Im guessing this is posted in the right spot but i was wondering if a modern day devils brigade(first special service force) would be possible? i have been reading about the history of them and they were bad *** but im wondering if it would be possible today for Canada and the us or any other country to make a special forces unit comprised of both countries like the devils brigade. or even name the modern one devils brigade. sorry if this has been asked before but thanks.


----------



## daftandbarmy (20 Sep 2016)

jwhitten said:
			
		

> Im guessing this is posted in the right spot but i was wondering if a modern day devils brigade(first special service force) would be possible? i have been reading about the history of them and they were bad *** but im wondering if it would be possible today for Canada and the us or any other country to make a special forces unit comprised of both countries like the devils brigade. or even name the modern one devils brigade. sorry if this has been asked before but thanks.



The Army can make Wednesday Saturday and Thursday Sunday, so anything's possible. 

But why? It was, arguably, done in the first place merely to appease various political interests.


----------



## cavalryman (20 Sep 2016)

The question would be why bother?  We and our allies have mature, well developed  special forces able to do the jobs our respective governments assign.


----------



## Fishbone Jones (21 Sep 2016)

jwhitten said:
			
		

> Im guessing this is posted in the right spot but i was wondering if a modern day devils brigade(first special service force) would be possible? i have been reading about the history of them and they were bad *** but im wondering if it would be possible today for Canada and the us or any other country to make a special forces unit comprised of both countries like the devils brigade. or even name the modern one devils brigade. sorry if this has been asked before but thanks.



What makes you think there isn't?  😉


----------



## cupper (21 Sep 2016)

recceguy said:
			
		

> What makes you think there isn't?  😉



Shhhhh. Now we're going to have to do a memory wipe.


----------



## Good2Golf (22 Sep 2016)

One could research open sources and see what current CAF unit perpetuates the FSSF's battle honours... :dunno:


----------



## ueo (26 Sep 2016)

Used to be the CAR, but now I'm not sure.


----------



## George Wallace (26 Sep 2016)

GG.  I know you are just kidding.

CSOR


----------



## Good2Golf (26 Sep 2016)

George Wallace said:
			
		

> GG.  I know you are just kidding.
> 
> CSOR



 ;D


----------



## Journeyman (26 Sep 2016)

George Wallace said:
			
		

> GG.  I know you are just kidding.


I read that as encouraging initiative in searching.  :dunno:


----------



## George Wallace (26 Sep 2016)

So true, but as you just witnessed, it doesn't seem to work with today's computer literate generations.  They lack the "Google fu".    [


----------



## Good2Golf (27 Sep 2016)

George Wallace said:
			
		

> So true, but as you just witnessed, it doesn't seem to work with today's computer literate generations.  They lack the "Google fu".    [



Although in fairness, the actual answer to "What unit perpetuates the First Special Service Force battle honours?" is contained within entry number six...


----------



## George Wallace (27 Sep 2016)

Good2Golf said:
			
		

> Although in fairness, the actual answer to "What unit perpetuates the First Special Service Force battle honours?" is contained within entry number six...

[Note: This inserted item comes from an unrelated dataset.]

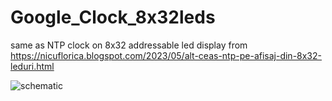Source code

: # Google_Clock_8x32leds
same as NTP clock on 8x32 addressable led display from https://nicuflorica.blogspot.com/2023/05/alt-ceas-ntp-pe-afisaj-din-8x32-leduri.html

![schematic](https://blogger.googleusercontent.com/img/b/R29vZ2xl/AVvXsEgVDhLpJi3QhBLm2goA7uqfxdtNrnKeKLRUlEagIiQEpcxGZ5-DLTzP3RKcftgw5JrfpEWtUoRSPQyUGSJ32281E8d2BGomTP2cmnA5ozy7oTVC_u4hSA7rsdHgDciYWF-7N3CG3TE-J8wyAJH5jvt1LsF-Ly-EuwASrwsRESEoB6TEwWwpNRsiU4-BSA/s1563/NTP_clock_8x32_leds_schematic_v1.png)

Actually, entry number six contains the correct answer for a FORMER CF unit that perpetuated both the First Special Service Force and the 1st Canadian Parachute Battalion, not the current CF unit.  



			
				Good2Golf said:
			
		

> ........... what current CAF unit perpetuates the FSSF's battle honours...



 [


----------



## Good2Golf (29 Sep 2016)

George Wallace said:
			
		

> Actually, entry number six contains the correct answer for a FORMER CF unit that perpetuated both the First Special Service Force and the 1st Canadian Parachute Battalion, not the current CF unit.
> 
> [



I'm still showing "what current CAF unit perpetuates the FSSF's battle honours?" correct answer as #6?  Are you sure you're not using Bing? ;D


----------



## George Wallace (29 Sep 2016)

I was looking at #6 in this thread......Not #6 using Googlefu.....Their #6 is correct..... :warstory:


----------